$$R_C(x,y)={1\over2}\int_0^\infty\frac{dt}{(t+y)\sqrt{t+x}},\quad(x\ge0)$$ $R_C$ has a singularity in the denominator when $y$ is negative. Wikipedia says in that case $R_C$ can be evaluated as follows $$ PV\;R_C(x,-y)=\sqrt{\frac{x}{x+y}}R_C(x+y,y),\quad(y>0) $$
Q: How can we prove the above equality?
The integrand has an easily computable anti-derivative but I don't know if it's useful in this context.
On
$$\newcommand{\PV}{\operatorname{PV}}
\begin{align}
R(x,y)
&=\frac12\,\PV\!\!\int_0^\infty\frac{\mathrm{d}z}{(z+y)\sqrt{z+x}}\tag{1}\\[6pt]
&=\frac1{2\sqrt{x-y}}\,\PV\!\!\int_{\sqrt{\frac{x}{x-y}}}^\infty\frac{2\,\mathrm{d}z}{z^2-1}\tag{2}\\[3pt]
&=\frac1{2\sqrt{x-y}}\,\PV\!\!\int_{\sqrt{\frac{x}{x-y}}}^\infty\left(\frac1{z-1}-\frac1{z+1}\right)\mathrm{d}z\tag{3}\\
&=\frac1{2\sqrt{x-y}}\,\PV\!\!\int_{\sqrt{\frac{x}{x-y}}\,-1}^{\sqrt{\frac{x}{x-y}}\,+1}\frac{\mathrm{d}z}z\tag{4}\\
&=\frac1{2\sqrt{x-y}}\int_{\left|\sqrt{\frac{x}{x-y}}\,-1\right|}^{\sqrt{\frac{x}{x-y}}\,+1}\frac{\mathrm{d}z}z\tag{5}\\
&=\bbox[5px,border:2px solid #C0A000]{\frac1{2\sqrt{x-y}}\log\left|\frac{\sqrt{x}+\sqrt{x-y}}{\sqrt{x}-\sqrt{x-y}}\right|}\tag{6}\\[6pt]
&=\sqrt{\frac{u-v}{u}}\frac1{2\sqrt{u-v}}\log\left|\frac{\sqrt{u-v}+\sqrt{u}}{\sqrt{u-v}-\sqrt{u}}\right|\tag{7}\\[6pt]

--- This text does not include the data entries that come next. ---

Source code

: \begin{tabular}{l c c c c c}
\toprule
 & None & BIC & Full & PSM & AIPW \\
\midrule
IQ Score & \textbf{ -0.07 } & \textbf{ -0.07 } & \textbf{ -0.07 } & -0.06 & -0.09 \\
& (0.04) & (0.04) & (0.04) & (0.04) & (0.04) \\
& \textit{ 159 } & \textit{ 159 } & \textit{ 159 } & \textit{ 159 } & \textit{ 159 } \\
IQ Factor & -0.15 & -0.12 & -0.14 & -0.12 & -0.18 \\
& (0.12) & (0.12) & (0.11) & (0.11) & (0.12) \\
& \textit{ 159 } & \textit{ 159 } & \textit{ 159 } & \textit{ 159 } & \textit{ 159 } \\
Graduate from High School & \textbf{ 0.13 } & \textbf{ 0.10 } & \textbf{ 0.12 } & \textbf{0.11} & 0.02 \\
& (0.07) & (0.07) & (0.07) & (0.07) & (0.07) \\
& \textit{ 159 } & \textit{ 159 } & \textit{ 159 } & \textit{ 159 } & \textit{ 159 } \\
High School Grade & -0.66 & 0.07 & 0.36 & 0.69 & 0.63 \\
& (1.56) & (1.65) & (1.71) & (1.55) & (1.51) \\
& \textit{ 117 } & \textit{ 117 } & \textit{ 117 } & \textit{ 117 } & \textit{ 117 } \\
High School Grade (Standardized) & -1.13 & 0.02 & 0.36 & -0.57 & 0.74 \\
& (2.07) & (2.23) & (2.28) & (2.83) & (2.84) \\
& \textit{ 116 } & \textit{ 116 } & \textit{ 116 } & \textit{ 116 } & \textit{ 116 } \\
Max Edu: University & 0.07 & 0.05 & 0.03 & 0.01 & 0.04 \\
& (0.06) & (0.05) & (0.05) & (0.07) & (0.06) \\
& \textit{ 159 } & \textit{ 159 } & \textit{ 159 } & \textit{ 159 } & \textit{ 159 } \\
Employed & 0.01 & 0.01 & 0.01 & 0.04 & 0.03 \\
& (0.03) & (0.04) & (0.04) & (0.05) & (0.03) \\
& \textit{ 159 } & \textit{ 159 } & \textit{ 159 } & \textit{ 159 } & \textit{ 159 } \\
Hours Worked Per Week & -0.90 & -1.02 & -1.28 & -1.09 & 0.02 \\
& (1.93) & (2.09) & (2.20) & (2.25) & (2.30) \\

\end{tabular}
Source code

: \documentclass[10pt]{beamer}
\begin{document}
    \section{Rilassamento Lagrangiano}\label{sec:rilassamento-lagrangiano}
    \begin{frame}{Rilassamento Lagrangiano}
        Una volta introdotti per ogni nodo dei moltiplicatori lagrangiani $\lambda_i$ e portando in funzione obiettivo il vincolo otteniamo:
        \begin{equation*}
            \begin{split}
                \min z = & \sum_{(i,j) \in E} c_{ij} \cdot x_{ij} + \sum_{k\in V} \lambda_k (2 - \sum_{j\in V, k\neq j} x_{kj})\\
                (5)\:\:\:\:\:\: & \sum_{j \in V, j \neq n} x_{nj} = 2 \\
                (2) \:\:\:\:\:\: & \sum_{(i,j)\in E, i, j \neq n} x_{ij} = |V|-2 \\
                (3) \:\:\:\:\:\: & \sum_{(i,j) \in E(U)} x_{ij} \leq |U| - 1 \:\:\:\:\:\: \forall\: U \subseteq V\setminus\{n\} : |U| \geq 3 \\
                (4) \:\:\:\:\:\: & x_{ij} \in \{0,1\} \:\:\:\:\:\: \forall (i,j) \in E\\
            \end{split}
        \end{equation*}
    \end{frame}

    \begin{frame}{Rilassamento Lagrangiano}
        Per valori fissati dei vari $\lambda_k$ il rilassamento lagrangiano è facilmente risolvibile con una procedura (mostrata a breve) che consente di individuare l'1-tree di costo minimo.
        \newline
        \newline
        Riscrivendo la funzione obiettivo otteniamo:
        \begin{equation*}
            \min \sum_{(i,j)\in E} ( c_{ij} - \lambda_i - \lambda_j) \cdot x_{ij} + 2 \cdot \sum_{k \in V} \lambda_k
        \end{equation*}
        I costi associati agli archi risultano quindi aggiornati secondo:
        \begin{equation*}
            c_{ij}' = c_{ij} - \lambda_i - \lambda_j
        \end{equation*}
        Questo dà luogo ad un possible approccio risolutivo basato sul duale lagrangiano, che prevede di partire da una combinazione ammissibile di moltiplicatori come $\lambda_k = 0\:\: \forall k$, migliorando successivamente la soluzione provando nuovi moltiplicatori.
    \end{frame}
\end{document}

&=\sqrt{\frac{u-v}{u}}\,R(u,v)\tag{8}\\[9pt]
&=\sqrt{\frac{x}{x-y}}\,R(x-y,-y)\tag{9}
\end{align}
$$
Explanation:
$(2)$: substitute $z\mapsto(x-y)z^2-x$
$(3)$: partial fractions
$(4)$: substitute $z\mapsto z+1$ and $z\mapsto z-1$ and subtract integrals
$(5)$: Principal Value is easy with an odd function
$(6)$: evaluate integral
$(7)$: $u=x-y$ and $v=-y$
$(8)$: apply $(6)$ to $(7)$
$(9)$: undo the substitution in $(7)$
Substituting $y\mapsto-y$ in $(9)$ yields $$ R(x,-y)=\sqrt{\frac{x}{x+y}}\,R(x+y,y)\tag{10} $$
One proves this identity by doing two things: 1) evaluating the integral for $y \gt 0$ and then 2) setting up the Cauchy PV integral in the complex plane.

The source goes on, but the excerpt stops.